▶ _Task requirements_
Leaving out the pictures, please retype each record exactly.

▶ _Material for the task_
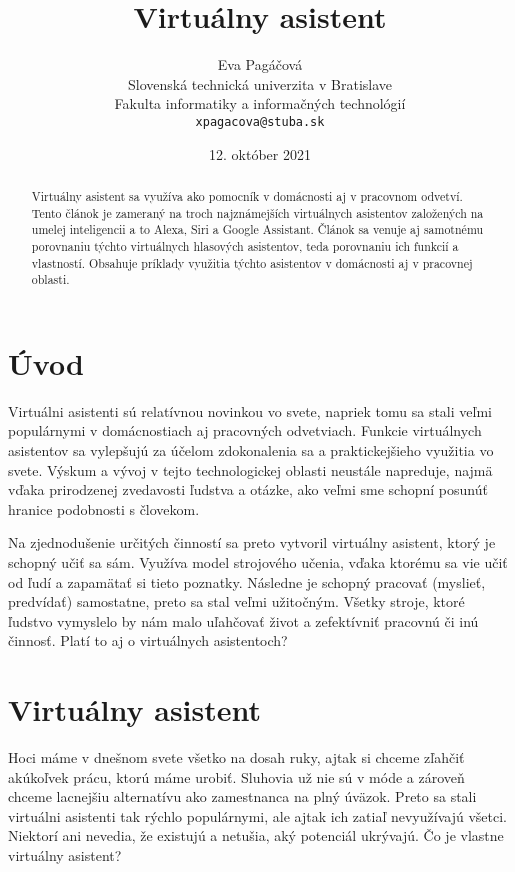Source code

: \documentclass[10pt,twoside,slovak,coursepaper]{article}
\title{Virtuálny asistent}
\author{Eva Pagáčová\\[2pt]
	{\small Slovenská technická univerzita v Bratislave}\\
	{\small Fakulta informatiky a informačných technológií}\\
	{\small \texttt{xpagacova@stuba.sk}}
	}
\date{\small 12. október 2021}
\begin{document}
\maketitle

\begin{abstract}
Virtuálny asistent sa využíva ako pomocník v domácnosti aj v pracovnom odvetví. Tento článok je zameraný na troch najznámejších virtuálnych asistentov založených na umelej inteligencii a to Alexa, Siri a Google Assistant. Článok sa venuje aj samotnému porovnaniu týchto virtuálnych hlasových asistentov, teda porovnaniu ich funkcií a vlastností. Obsahuje príklady využitia týchto asistentov v domácnosti aj v pracovnej oblasti.
\end{abstract}

\section{Úvod}

Virtuálni asistenti sú relatívnou novinkou vo svete, napriek tomu sa stali veľmi populárnymi v domácnostiach aj pracovných odvetviach. Funkcie virtuálnych asistentov sa vylepšujú za účelom zdokonalenia sa a praktickejšieho využitia vo svete. Výskum a vývoj v tejto technologickej oblasti neustále napreduje, najmä vďaka prirodzenej zvedavosti ľudstva a otázke, ako veľmi sme schopní posunúť hranice podobnosti s človekom. 

Na zjednodušenie určitých činností sa preto vytvoril virtuálny asistent, ktorý je schopný učiť sa sám. Využíva model strojového učenia, vďaka ktorému sa vie učiť od ľudí a zapamätať si tieto poznatky. Následne je schopný pracovať (myslieť, predvídať) samostatne, preto sa stal veľmi užitočným. Všetky stroje, ktoré ľudstvo vymyslelo by nám malo uľahčovať život a zefektívniť pracovnú či inú činnosť. Platí to aj o virtuálnych asistentoch?

\section{Virtuálny asistent}

Hoci máme v dnešnom svete všetko na dosah ruky, ajtak si chceme zľahčiť akúkoľvek prácu, ktorú máme urobiť. Sluhovia už nie sú v móde a zároveň chceme lacnejšiu alternatívu ako zamestnanca na plný úväzok. Preto sa stali virtuálni asistenti tak rýchlo populárnymi, ale ajtak ich zatiaľ nevyužívajú všetci. Niektorí ani nevedia, že existujú a netušia, aký potenciál ukrývajú. Čo je vlastne virtuálny asistent?
\end{document}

▶ _Exercise answer_
Source code

: \documentclass[10pt,twoside,slovak,coursepaper]{article}
\title{Virtuálny asistent}
\author{Eva Pagáčová\\[2pt]
	{\small Slovenská technická univerzita v Bratislave}\\
	{\small Fakulta informatiky a informačných technológií}\\
	{\small \texttt{xpagacova@stuba.sk}}
	}
\date{\small 12. október 2021}
\begin{document}
\maketitle

\begin{abstract}
Virtuálny asistent sa využíva ako pomocník v domácnosti aj v pracovnom odvetví. Tento článok je zameraný na troch najznámejších virtuálnych asistentov založených na umelej inteligencii a to Alexa, Siri a Google Assistant. Článok sa venuje aj samotnému porovnaniu týchto virtuálnych hlasových asistentov, teda porovnaniu ich funkcií a vlastností. Obsahuje príklady využitia týchto asistentov v domácnosti aj v pracovnej oblasti.
\end{abstract}

\section{Úvod}

Virtuálni asistenti sú relatívnou novinkou vo svete, napriek tomu sa stali veľmi populárnymi v domácnostiach aj pracovných odvetviach. Funkcie virtuálnych asistentov sa vylepšujú za účelom zdokonalenia sa a praktickejšieho využitia vo svete. Výskum a vývoj v tejto technologickej oblasti neustále napreduje, najmä vďaka prirodzenej zvedavosti ľudstva a otázke, ako veľmi sme schopní posunúť hranice podobnosti s človekom. 

Na zjednodušenie určitých činností sa preto vytvoril virtuálny asistent, ktorý je schopný učiť sa sám. Využíva model strojového učenia, vďaka ktorému sa vie učiť od ľudí a zapamätať si tieto poznatky. Následne je schopný pracovať (myslieť, predvídať) samostatne, preto sa stal veľmi užitočným. Všetky stroje, ktoré ľudstvo vymyslelo by nám malo uľahčovať život a zefektívniť pracovnú či inú činnosť. Platí to aj o virtuálnych asistentoch?

\section{Virtuálny asistent}

Hoci máme v dnešnom svete všetko na dosah ruky, ajtak si chceme zľahčiť akúkoľvek prácu, ktorú máme urobiť. Sluhovia už nie sú v móde a zároveň chceme lacnejšiu alternatívu ako zamestnanca na plný úväzok. Preto sa stali virtuálni asistenti tak rýchlo populárnymi, ale ajtak ich zatiaľ nevyužívajú všetci. Niektorí ani nevedia, že existujú a netušia, aký potenciál ukrývajú. Čo je vlastne virtuálny asistent?
\end{document}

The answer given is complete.